━━━━━ MATERIAL PROVIDED
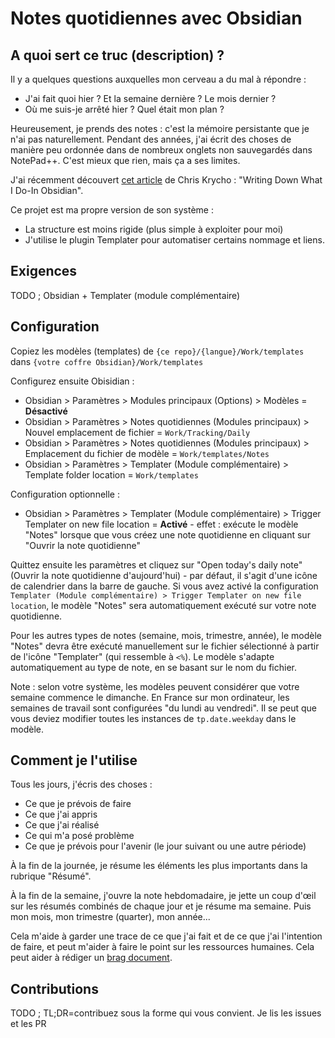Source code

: # Notes quotidiennes avec Obsidian
## A quoi sert ce truc (description) ?
Il y a quelques questions auxquelles mon cerveau a du mal à répondre :
- J'ai fait quoi hier ? Et la semaine dernière ? Le mois dernier ?
- Où me suis-je arrêté hier ? Quel était mon plan ?

Heureusement, je prends des notes : c'est la mémoire persistante que je n'ai pas naturellement.
Pendant des années, j'ai écrit des choses de manière peu ordonnée dans de nombreux onglets non sauvegardés dans NotePad++.
C'est mieux que rien, mais ça a ses limites.

J'ai récemment découvert [cet article](https://v5.chriskrycho.com/journal/writing-down-what-i-do-in-obsidian/) de Chris Krycho : "Writing Down What I Do-In Obsidian".

Ce projet est ma propre version de son système :
- La structure est moins rigide (plus simple à exploiter pour moi)
- J'utilise le plugin Templater pour automatiser certains nommage et liens.

## Exigences
TODO ; Obsidian + Templater (module complémentaire)
## Configuration
Copiez les modèles (templates) de `{ce repo}/{langue}/Work/templates` dans `{votre coffre Obsidian}/Work/templates`

Configurez ensuite Obisidian :
- Obsidian > Paramètres > Modules principaux (Options) > Modèles = **Désactivé**
- Obsidian > Paramètres > Notes quotidiennes (Modules principaux) > Nouvel emplacement de fichier = `Work/Tracking/Daily`
- Obsidian > Paramètres > Notes quotidiennes (Modules principaux) > Emplacement du fichier de modèle = `Work/templates/Notes`
- Obsidian > Paramètres > Templater (Module complémentaire) > Template folder location = `Work/templates`

Configuration optionnelle :
- Obsidian > Paramètres > Templater (Module complémentaire) > Trigger Templater on new file location = **Activé** - effet : exécute le modèle "Notes" lorsque que vous créez une note quotidienne en cliquant sur "Ouvrir la note quotidienne"

Quittez ensuite les paramètres et cliquez sur "Open today's daily note" (Ouvrir la note quotidienne d'aujourd'hui) - par défaut, il s'agit d'une icône de calendrier dans la barre de gauche.
Si vous avez activé la configuration `Templater (Module complémentaire) > Trigger Templater on new file location`, le modèle "Notes" sera automatiquement exécuté sur votre note quotidienne.

Pour les autres types de notes (semaine, mois, trimestre, année), le modèle "Notes" devra être exécuté manuellement sur le fichier sélectionné à partir de l'icône "Templater" (qui ressemble à `<%`).
Le modèle s'adapte automatiquement au type de note, en se basant sur le nom du fichier.

Note : selon votre système, les modèles peuvent considérer que votre semaine commence le dimanche.
En France sur mon ordinateur, les semaines de travail sont configurées "du lundi au vendredi".
Il se peut que vous deviez modifier toutes les instances de `tp.date.weekday` dans le modèle.

## Comment je l'utilise
Tous les jours, j'écris des choses :
- Ce que je prévois de faire
- Ce que j'ai appris
- Ce que j'ai réalisé
- Ce qui m'a posé problème
- Ce que je prévois pour l'avenir (le jour suivant ou une autre période)

À la fin de la journée, je résume les éléments les plus importants dans la rubrique "Résumé".

À la fin de la semaine, j'ouvre la note hebdomadaire, je jette un coup d'œil sur les résumés combinés de chaque jour et je résume ma semaine.
Puis mon mois, mon trimestre (quarter), mon année...

Cela m'aide à garder une trace de ce que j'ai fait et de ce que j'ai l'intention de faire, et peut m'aider à faire le point sur les ressources humaines.
Cela peut aider à rédiger un [brag document](https://jvns.ca/blog/brag-documents/).


## Contributions
TODO ;
TL;DR=contribuez sous la forme qui vous convient.
Je lis les issues et les PR

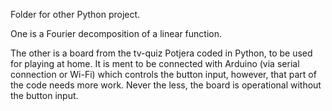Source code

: Folder for other Python project.

One is a Fourier decomposition of a linear function.

The other is a board from the tv-quiz Potjera coded in Python, to be used for playing at home. It is ment to be connected with Arduino (via serial connection or Wi-Fi) which controls the button input, however, that part of the code needs more work. Never the less, the board is operational without the button input.
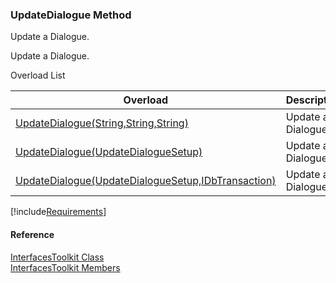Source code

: ﻿### UpdateDialogue Method

Update a Dialogue.

Update a Dialogue.

Overload List

| Overload | Description |
| --- | --- |
| [UpdateDialogue(String,String,String)](FChoice.Toolkits.Clarify~FChoice.Toolkits.Clarify.Interfaces.InterfacesToolkit~UpdateDialogue(String,String,String).md) | Update a Dialogue.   |
| [UpdateDialogue(UpdateDialogueSetup)](FChoice.Toolkits.Clarify~FChoice.Toolkits.Clarify.Interfaces.InterfacesToolkit~UpdateDialogue(UpdateDialogueSetup).md) | Update a Dialogue.   |
| [UpdateDialogue(UpdateDialogueSetup,IDbTransaction)](FChoice.Toolkits.Clarify~FChoice.Toolkits.Clarify.Interfaces.InterfacesToolkit~UpdateDialogue(UpdateDialogueSetup,IDbTransaction).md) | Update a Dialogue.   |

[!include[Requirements](../partials/requirements.md)]



#### Reference

[InterfacesToolkit Class](FChoice.Toolkits.Clarify~FChoice.Toolkits.Clarify.Interfaces.InterfacesToolkit.md)  
[InterfacesToolkit Members](FChoice.Toolkits.Clarify~FChoice.Toolkits.Clarify.Interfaces.InterfacesToolkit_members.md)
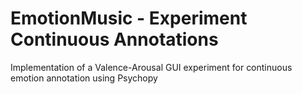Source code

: # EmotionMusic - Experiment Continuous Annotations
Implementation of a Valence-Arousal GUI experiment for continuous emotion annotation using Psychopy
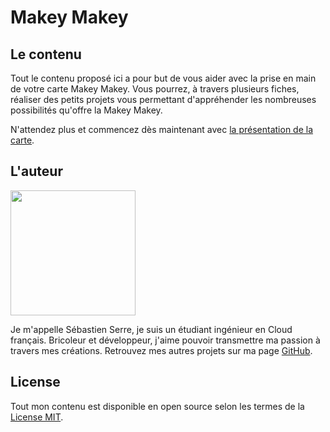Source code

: # Makey Makey

## Le contenu

Tout le contenu proposé ici a pour but de vous aider avec la prise en main de votre carte Makey Makey. Vous pourrez, à travers plusieurs fiches, réaliser des petits projets vous permettant d'appréhender les nombreuses possibilités qu'offre la Makey Makey.

N'attendez plus et commencez dès maintenant avec [la présentation de la carte](https://serresebastien.github.io/Makey-Makey/docs/presentation-de-la-carte.html).

## L'auteur

<img src="https://scontent-cdt1-1.xx.fbcdn.net/v/t1.0-9/47141766_2202391933104753_7331164498851528704_n.jpg?_nc_cat=108&_nc_ht=scontent-cdt1-1.xx&oh=876667b17b183c3401ef1014d649be7d&oe=5CD7E1F3" width="200px">

Je m'appelle Sébastien Serre, je suis un étudiant ingénieur en Cloud français. Bricoleur et développeur, j'aime pouvoir transmettre ma passion à travers mes créations. Retrouvez mes autres projets sur ma page [GitHub](https://github.com/serresebastien).

## License

Tout mon contenu est disponible en open source selon les termes de la [License MIT](http://opensource.org/licenses/MIT).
━━━━━━━━━━
■ **DIRECTIONS**: What is needed is an exact printout of every record above, with the pictures left out.

■ **ANSWER TO THIS PROBLEM**:
Source code

: # Notes quotidiennes avec Obsidian
## A quoi sert ce truc (description) ?
Il y a quelques questions auxquelles mon cerveau a du mal à répondre :
- J'ai fait quoi hier ? Et la semaine dernière ? Le mois dernier ?
- Où me suis-je arrêté hier ? Quel était mon plan ?

Heureusement, je prends des notes : c'est la mémoire persistante que je n'ai pas naturellement.
Pendant des années, j'ai écrit des choses de manière peu ordonnée dans de nombreux onglets non sauvegardés dans NotePad++.
C'est mieux que rien, mais ça a ses limites.

J'ai récemment découvert [cet article](https://v5.chriskrycho.com/journal/writing-down-what-i-do-in-obsidian/) de Chris Krycho : "Writing Down What I Do-In Obsidian".

Ce projet est ma propre version de son système :
- La structure est moins rigide (plus simple à exploiter pour moi)
- J'utilise le plugin Templater pour automatiser certains nommage et liens.

## Exigences
TODO ; Obsidian + Templater (module complémentaire)
## Configuration
Copiez les modèles (templates) de `{ce repo}/{langue}/Work/templates` dans `{votre coffre Obsidian}/Work/templates`

Configurez ensuite Obisidian :
- Obsidian > Paramètres > Modules principaux (Options) > Modèles = **Désactivé**
- Obsidian > Paramètres > Notes quotidiennes (Modules principaux) > Nouvel emplacement de fichier = `Work/Tracking/Daily`
- Obsidian > Paramètres > Notes quotidiennes (Modules principaux) > Emplacement du fichier de modèle = `Work/templates/Notes`
- Obsidian > Paramètres > Templater (Module complémentaire) > Template folder location = `Work/templates`

Configuration optionnelle :
- Obsidian > Paramètres > Templater (Module complémentaire) > Trigger Templater on new file location = **Activé** - effet : exécute le modèle "Notes" lorsque que vous créez une note quotidienne en cliquant sur "Ouvrir la note quotidienne"

Quittez ensuite les paramètres et cliquez sur "Open today's daily note" (Ouvrir la note quotidienne d'aujourd'hui) - par défaut, il s'agit d'une icône de calendrier dans la barre de gauche.
Si vous avez activé la configuration `Templater (Module complémentaire) > Trigger Templater on new file location`, le modèle "Notes" sera automatiquement exécuté sur votre note quotidienne.

Pour les autres types de notes (semaine, mois, trimestre, année), le modèle "Notes" devra être exécuté manuellement sur le fichier sélectionné à partir de l'icône "Templater" (qui ressemble à `<%`).
Le modèle s'adapte automatiquement au type de note, en se basant sur le nom du fichier.

Note : selon votre système, les modèles peuvent considérer que votre semaine commence le dimanche.
En France sur mon ordinateur, les semaines de travail sont configurées "du lundi au vendredi".
Il se peut que vous deviez modifier toutes les instances de `tp.date.weekday` dans le modèle.

## Comment je l'utilise
Tous les jours, j'écris des choses :
- Ce que je prévois de faire
- Ce que j'ai appris
- Ce que j'ai réalisé
- Ce qui m'a posé problème
- Ce que je prévois pour l'avenir (le jour suivant ou une autre période)

À la fin de la journée, je résume les éléments les plus importants dans la rubrique "Résumé".

À la fin de la semaine, j'ouvre la note hebdomadaire, je jette un coup d'œil sur les résumés combinés de chaque jour et je résume ma semaine.
Puis mon mois, mon trimestre (quarter), mon année...

Cela m'aide à garder une trace de ce que j'ai fait et de ce que j'ai l'intention de faire, et peut m'aider à faire le point sur les ressources humaines.
Cela peut aider à rédiger un [brag document](https://jvns.ca/blog/brag-documents/).


## Contributions
TODO ;
TL;DR=contribuez sous la forme qui vous convient.
Je lis les issues et les PR

Source code

: Folder for other Python project.

One is a Fourier decomposition of a linear function.

The other is a board from the tv-quiz Potjera coded in Python, to be used for playing at home. It is ment to be connected with Arduino (via serial connection or Wi-Fi) which controls the button input, however, that part of the code needs more work. Never the less, the board is operational without the button input.
Source code

: ﻿### UpdateDialogue Method

Update a Dialogue.

Update a Dialogue.

Overload List

| Overload | Description |
| --- | --- |
| [UpdateDialogue(String,String,String)](FChoice.Toolkits.Clarify~FChoice.Toolkits.Clarify.Interfaces.InterfacesToolkit~UpdateDialogue(String,String,String).md) | Update a Dialogue.   |
| [UpdateDialogue(UpdateDialogueSetup)](FChoice.Toolkits.Clarify~FChoice.Toolkits.Clarify.Interfaces.InterfacesToolkit~UpdateDialogue(UpdateDialogueSetup).md) | Update a Dialogue.   |
| [UpdateDialogue(UpdateDialogueSetup,IDbTransaction)](FChoice.Toolkits.Clarify~FChoice.Toolkits.Clarify.Interfaces.InterfacesToolkit~UpdateDialogue(UpdateDialogueSetup,IDbTransaction).md) | Update a Dialogue.   |

[!include[Requirements](../partials/requirements.md)]



#### Reference

[InterfacesToolkit Class](FChoice.Toolkits.Clarify~FChoice.Toolkits.Clarify.Interfaces.InterfacesToolkit.md)  
[InterfacesToolkit Members](FChoice.Toolkits.Clarify~FChoice.Toolkits.Clarify.Interfaces.InterfacesToolkit_members.md)
Source code

: # EmotionMusic - Experiment Continuous Annotations
Implementation of a Valence-Arousal GUI experiment for continuous emotion annotation using Psychopy
Source code

: # Makey Makey

## Le contenu

Tout le contenu proposé ici a pour but de vous aider avec la prise en main de votre carte Makey Makey. Vous pourrez, à travers plusieurs fiches, réaliser des petits projets vous permettant d'appréhender les nombreuses possibilités qu'offre la Makey Makey.

N'attendez plus et commencez dès maintenant avec [la présentation de la carte](https://serresebastien.github.io/Makey-Makey/docs/presentation-de-la-carte.html).

## L'auteur

<img src="https://scontent-cdt1-1.xx.fbcdn.net/v/t1.0-9/47141766_2202391933104753_7331164498851528704_n.jpg?_nc_cat=108&_nc_ht=scontent-cdt1-1.xx&oh=876667b17b183c3401ef1014d649be7d&oe=5CD7E1F3" width="200px">

Je m'appelle Sébastien Serre, je suis un étudiant ingénieur en Cloud français. Bricoleur et développeur, j'aime pouvoir transmettre ma passion à travers mes créations. Retrouvez mes autres projets sur ma page [GitHub](https://github.com/serresebastien).

## License

Tout mon contenu est disponible en open source selon les termes de la [License MIT](http://opensource.org/licenses/MIT).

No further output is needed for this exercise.